## Data provided
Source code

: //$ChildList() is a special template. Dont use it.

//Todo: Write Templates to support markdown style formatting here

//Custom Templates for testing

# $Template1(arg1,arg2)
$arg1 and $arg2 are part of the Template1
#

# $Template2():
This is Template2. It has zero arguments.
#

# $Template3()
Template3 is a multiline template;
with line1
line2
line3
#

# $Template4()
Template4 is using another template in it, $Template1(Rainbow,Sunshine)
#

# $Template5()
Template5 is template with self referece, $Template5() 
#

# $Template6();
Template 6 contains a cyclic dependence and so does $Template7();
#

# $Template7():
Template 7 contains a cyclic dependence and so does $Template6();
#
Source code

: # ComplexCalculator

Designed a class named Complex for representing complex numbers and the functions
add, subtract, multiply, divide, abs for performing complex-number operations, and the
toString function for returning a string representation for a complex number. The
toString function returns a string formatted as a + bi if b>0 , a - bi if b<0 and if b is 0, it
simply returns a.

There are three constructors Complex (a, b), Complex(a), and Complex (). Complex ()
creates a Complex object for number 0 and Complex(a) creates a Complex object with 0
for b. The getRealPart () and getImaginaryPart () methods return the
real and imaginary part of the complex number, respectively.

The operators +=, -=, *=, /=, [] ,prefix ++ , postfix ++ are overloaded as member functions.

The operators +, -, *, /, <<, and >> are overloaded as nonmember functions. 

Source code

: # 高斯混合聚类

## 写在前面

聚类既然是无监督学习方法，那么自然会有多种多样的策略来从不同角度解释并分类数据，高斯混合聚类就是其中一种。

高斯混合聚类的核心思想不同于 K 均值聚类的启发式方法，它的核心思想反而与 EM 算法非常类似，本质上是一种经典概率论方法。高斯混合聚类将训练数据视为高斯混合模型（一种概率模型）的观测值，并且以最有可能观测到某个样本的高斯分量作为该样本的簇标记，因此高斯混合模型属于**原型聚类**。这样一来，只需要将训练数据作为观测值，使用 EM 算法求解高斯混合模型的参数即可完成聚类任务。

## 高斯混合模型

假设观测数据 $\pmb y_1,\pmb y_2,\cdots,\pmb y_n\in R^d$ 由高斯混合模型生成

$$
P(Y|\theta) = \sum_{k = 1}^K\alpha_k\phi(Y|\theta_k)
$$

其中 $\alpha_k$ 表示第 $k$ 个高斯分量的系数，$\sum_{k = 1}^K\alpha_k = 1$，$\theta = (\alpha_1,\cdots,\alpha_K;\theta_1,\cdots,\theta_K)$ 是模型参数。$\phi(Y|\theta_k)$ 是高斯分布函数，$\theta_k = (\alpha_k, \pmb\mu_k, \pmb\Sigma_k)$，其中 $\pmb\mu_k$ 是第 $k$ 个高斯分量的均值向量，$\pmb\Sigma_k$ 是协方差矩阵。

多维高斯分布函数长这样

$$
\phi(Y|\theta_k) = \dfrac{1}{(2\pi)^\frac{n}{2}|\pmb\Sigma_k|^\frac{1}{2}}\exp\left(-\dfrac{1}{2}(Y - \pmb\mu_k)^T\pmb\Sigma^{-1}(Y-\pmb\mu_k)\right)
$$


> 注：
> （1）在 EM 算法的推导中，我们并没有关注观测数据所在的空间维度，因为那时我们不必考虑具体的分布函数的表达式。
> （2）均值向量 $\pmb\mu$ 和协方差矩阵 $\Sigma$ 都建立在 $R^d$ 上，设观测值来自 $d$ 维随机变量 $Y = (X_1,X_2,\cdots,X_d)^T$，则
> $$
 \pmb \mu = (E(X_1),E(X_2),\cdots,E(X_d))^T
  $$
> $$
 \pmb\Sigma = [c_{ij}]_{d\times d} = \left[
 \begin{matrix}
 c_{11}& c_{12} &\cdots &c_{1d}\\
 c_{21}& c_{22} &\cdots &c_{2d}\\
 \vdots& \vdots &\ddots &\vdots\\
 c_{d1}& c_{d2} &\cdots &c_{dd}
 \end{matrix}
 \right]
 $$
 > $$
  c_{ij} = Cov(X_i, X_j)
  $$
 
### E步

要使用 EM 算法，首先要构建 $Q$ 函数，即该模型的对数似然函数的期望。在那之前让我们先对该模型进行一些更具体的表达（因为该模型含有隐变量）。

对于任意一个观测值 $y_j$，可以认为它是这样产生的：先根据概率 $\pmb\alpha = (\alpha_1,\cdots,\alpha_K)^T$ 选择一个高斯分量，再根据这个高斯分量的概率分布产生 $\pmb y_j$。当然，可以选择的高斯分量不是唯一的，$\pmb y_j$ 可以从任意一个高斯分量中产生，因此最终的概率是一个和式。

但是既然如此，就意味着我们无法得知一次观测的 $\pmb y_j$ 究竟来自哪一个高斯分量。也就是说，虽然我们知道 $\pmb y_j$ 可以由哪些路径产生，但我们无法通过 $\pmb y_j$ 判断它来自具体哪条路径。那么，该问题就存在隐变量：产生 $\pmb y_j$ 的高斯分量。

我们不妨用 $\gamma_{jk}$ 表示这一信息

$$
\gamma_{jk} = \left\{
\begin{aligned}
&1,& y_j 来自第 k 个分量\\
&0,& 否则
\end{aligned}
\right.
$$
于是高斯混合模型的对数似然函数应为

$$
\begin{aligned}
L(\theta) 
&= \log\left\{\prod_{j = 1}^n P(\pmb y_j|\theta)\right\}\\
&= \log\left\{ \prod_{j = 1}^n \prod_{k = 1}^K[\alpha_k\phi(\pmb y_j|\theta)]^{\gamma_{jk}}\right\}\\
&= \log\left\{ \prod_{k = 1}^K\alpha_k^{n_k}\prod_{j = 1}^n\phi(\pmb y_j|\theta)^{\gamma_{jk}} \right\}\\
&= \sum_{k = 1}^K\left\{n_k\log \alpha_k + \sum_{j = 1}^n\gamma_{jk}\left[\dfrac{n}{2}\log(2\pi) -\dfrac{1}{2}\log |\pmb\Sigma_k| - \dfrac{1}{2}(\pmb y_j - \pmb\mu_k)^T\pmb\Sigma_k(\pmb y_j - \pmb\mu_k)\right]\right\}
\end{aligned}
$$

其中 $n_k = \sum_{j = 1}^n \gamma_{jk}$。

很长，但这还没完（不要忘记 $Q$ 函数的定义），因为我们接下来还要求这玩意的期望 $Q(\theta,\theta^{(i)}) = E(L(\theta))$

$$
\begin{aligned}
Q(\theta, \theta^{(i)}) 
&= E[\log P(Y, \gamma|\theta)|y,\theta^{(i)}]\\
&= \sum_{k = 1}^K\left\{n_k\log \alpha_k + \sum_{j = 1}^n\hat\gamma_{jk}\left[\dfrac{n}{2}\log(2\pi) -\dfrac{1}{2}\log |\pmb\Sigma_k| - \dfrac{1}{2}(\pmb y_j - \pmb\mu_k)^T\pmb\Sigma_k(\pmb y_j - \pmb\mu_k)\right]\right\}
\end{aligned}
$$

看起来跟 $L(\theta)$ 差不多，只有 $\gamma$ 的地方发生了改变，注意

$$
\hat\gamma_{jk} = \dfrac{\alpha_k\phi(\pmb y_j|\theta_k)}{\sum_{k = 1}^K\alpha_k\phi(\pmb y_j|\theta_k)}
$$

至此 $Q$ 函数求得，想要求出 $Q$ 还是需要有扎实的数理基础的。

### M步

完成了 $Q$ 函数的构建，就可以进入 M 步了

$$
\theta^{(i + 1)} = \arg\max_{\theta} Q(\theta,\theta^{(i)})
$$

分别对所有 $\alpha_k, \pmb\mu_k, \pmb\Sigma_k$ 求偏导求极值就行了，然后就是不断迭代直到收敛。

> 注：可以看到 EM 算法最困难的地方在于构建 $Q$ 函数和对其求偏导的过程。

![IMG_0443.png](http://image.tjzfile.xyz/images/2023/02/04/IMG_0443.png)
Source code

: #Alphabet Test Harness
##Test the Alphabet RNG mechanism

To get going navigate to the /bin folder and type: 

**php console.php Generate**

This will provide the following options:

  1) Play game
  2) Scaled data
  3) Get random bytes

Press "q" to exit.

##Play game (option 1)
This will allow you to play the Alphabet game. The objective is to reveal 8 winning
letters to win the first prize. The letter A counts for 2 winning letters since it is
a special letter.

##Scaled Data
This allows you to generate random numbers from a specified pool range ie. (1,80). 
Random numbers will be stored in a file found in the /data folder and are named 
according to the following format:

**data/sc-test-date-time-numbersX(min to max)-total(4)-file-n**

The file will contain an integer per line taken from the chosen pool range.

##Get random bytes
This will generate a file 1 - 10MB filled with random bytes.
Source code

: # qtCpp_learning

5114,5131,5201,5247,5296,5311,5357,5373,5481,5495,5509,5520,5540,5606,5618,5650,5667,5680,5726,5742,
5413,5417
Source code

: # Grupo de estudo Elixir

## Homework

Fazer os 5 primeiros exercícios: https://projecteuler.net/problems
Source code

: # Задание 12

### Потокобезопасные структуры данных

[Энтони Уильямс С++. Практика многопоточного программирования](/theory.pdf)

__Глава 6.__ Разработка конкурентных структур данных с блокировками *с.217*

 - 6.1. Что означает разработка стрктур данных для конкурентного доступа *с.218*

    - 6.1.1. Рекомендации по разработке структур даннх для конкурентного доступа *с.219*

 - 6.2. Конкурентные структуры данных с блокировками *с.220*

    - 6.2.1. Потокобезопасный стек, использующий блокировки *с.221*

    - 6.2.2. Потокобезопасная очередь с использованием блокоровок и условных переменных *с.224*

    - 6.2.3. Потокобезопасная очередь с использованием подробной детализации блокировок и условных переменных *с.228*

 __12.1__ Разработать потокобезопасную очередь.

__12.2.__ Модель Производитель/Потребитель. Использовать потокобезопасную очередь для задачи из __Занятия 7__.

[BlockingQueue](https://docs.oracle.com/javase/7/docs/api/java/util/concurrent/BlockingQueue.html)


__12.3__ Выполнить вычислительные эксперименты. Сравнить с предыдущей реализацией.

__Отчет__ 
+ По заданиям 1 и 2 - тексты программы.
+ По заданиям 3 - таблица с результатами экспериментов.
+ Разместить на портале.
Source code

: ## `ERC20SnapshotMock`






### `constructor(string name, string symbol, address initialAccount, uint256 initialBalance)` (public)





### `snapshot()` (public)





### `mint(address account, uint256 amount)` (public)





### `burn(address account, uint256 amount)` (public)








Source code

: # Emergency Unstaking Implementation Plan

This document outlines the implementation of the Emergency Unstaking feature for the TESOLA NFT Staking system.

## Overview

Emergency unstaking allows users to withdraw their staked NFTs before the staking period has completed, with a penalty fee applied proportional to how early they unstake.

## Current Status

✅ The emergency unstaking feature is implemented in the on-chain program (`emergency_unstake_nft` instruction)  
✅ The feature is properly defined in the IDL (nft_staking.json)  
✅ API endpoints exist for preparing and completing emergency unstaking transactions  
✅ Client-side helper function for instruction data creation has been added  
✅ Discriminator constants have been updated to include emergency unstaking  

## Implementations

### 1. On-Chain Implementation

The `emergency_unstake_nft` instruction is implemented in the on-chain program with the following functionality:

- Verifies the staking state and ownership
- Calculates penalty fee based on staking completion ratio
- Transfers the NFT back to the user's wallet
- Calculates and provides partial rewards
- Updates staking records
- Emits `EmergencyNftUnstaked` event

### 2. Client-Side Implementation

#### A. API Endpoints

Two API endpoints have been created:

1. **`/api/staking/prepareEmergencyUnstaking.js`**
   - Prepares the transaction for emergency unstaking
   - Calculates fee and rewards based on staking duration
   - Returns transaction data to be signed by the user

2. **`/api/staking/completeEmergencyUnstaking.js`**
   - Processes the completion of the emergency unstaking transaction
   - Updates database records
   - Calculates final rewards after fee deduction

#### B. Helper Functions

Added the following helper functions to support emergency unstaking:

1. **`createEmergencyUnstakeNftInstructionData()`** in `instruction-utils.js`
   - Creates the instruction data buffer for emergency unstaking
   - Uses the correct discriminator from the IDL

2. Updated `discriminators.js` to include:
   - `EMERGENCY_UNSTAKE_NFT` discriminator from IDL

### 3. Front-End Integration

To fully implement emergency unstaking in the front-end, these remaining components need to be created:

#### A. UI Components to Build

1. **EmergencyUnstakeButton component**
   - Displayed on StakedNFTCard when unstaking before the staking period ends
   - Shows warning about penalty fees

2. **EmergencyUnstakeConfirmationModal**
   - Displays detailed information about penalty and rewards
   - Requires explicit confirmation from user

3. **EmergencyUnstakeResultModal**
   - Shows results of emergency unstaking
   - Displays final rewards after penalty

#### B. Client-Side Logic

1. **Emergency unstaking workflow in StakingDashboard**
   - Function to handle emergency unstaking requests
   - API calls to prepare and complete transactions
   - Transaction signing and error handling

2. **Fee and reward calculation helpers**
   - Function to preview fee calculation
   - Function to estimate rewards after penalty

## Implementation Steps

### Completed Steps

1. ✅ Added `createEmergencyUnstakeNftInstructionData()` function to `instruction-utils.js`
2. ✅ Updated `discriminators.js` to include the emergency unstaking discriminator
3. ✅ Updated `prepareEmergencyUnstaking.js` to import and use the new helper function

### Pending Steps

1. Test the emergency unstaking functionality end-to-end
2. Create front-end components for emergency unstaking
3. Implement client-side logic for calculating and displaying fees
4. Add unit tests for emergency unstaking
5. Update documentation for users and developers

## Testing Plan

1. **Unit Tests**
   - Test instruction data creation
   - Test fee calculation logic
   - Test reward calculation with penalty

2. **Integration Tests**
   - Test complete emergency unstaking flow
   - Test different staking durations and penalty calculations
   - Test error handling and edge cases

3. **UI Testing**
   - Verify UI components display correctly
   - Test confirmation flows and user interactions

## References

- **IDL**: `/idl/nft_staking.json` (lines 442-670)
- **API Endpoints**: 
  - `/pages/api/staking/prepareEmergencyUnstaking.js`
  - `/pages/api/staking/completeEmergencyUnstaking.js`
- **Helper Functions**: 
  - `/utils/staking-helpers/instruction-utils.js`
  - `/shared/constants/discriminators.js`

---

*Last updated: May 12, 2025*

## Exercise brief
Going down from the first line of the entries above, restate each line word for word until the line holding "toString function for" is done.

## Response area
Source code

: //$ChildList() is a special template. Dont use it.

//Todo: Write Templates to support markdown style formatting here

//Custom Templates for testing

# $Template1(arg1,arg2)
$arg1 and $arg2 are part of the Template1
#

# $Template2():
This is Template2. It has zero arguments.
#

# $Template3()
Template3 is a multiline template;
with line1
line2
line3
#

# $Template4()
Template4 is using another template in it, $Template1(Rainbow,Sunshine)
#

# $Template5()
Template5 is template with self referece, $Template5() 
#

# $Template6();
Template 6 contains a cyclic dependence and so does $Template7();
#

# $Template7():
Template 7 contains a cyclic dependence and so does $Template6();
#
Source code

: # ComplexCalculator

Designed a class named Complex for representing complex numbers and the functions
add, subtract, multiply, divide, abs for performing complex-number operations, and the
toString function for returning a string representation for a complex number. The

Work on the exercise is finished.